(Task directions) Leaving the pictures aside, repeat the entries exactly.

[Saved data entries]

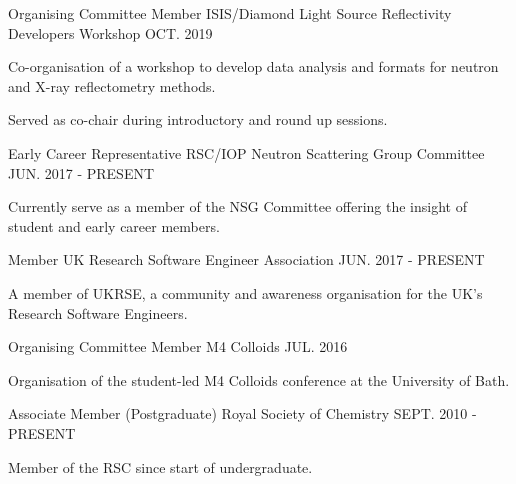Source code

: \begin{cventries}
  \cventry
    {Organising Committee Member}
    {ISIS/Diamond Light Source Reflectivity Developers Workshop}
    {}
    {OCT. 2019}
    {
      \begin{cvitems}
        \item{Co-organisation of a workshop to develop data analysis and formats for neutron and X-ray reflectometry methods.}
        \item{Served as co-chair during introductory and round up sessions.}
      \end{cvitems}
    }
  \cventry
  	{Early Career Representative}
    {RSC/IOP Neutron Scattering Group Committee}
    {}
    {JUN. 2017 - PRESENT}
    {
      \begin{cvitems}
      	\item{Currently serve as a member of the NSG Committee offering the insight of student and early career members.}
	  \end{cvitems}
	}
  \cventry
    {Member}
    {UK Research Software Engineer Association}
    {}
    {JUN. 2017 - PRESENT}
    {
	  \begin{cvitems}
	  	\item{A member of UKRSE, a community and awareness organisation for the UK's Research Software Engineers.}
	  \end{cvitems}
    }
  \cventry
    {Organising Committee Member}
    {M4 Colloids}
    {}
    {JUL. 2016}
    {
      \begin{cvitems}
        \item{Organisation of the student-led M4 Colloids conference at the University of Bath.}
      \end{cvitems}
    }
  \cventry
    {Associate Member (Postgraduate)}
    {Royal Society of Chemistry}
    {}
    {SEPT. 2010 - PRESENT}
    {
      \begin{cvitems}
      	\item{Member of the RSC since start of undergraduate.}
      \end{cvitems}
    }
\end{cventries}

(Answer to this problem)
Source code

: \begin{cventries}
  \cventry
    {Organising Committee Member}
    {ISIS/Diamond Light Source Reflectivity Developers Workshop}
    {}
    {OCT. 2019}
    {
      \begin{cvitems}
        \item{Co-organisation of a workshop to develop data analysis and formats for neutron and X-ray reflectometry methods.}
        \item{Served as co-chair during introductory and round up sessions.}
      \end{cvitems}
    }
  \cventry
  	{Early Career Representative}
    {RSC/IOP Neutron Scattering Group Committee}
    {}
    {JUN. 2017 - PRESENT}
    {
      \begin{cvitems}
      	\item{Currently serve as a member of the NSG Committee offering the insight of student and early career members.}
	  \end{cvitems}
	}
  \cventry
    {Member}
    {UK Research Software Engineer Association}
    {}
    {JUN. 2017 - PRESENT}
    {
	  \begin{cvitems}
	  	\item{A member of UKRSE, a community and awareness organisation for the UK's Research Software Engineers.}
	  \end{cvitems}
    }
  \cventry
    {Organising Committee Member}
    {M4 Colloids}
    {}
    {JUL. 2016}
    {
      \begin{cvitems}
        \item{Organisation of the student-led M4 Colloids conference at the University of Bath.}
      \end{cvitems}
    }
  \cventry
    {Associate Member (Postgraduate)}
    {Royal Society of Chemistry}
    {}
    {SEPT. 2010 - PRESENT}
    {
      \begin{cvitems}
      	\item{Member of the RSC since start of undergraduate.}
      \end{cvitems}
    }
\end{cventries}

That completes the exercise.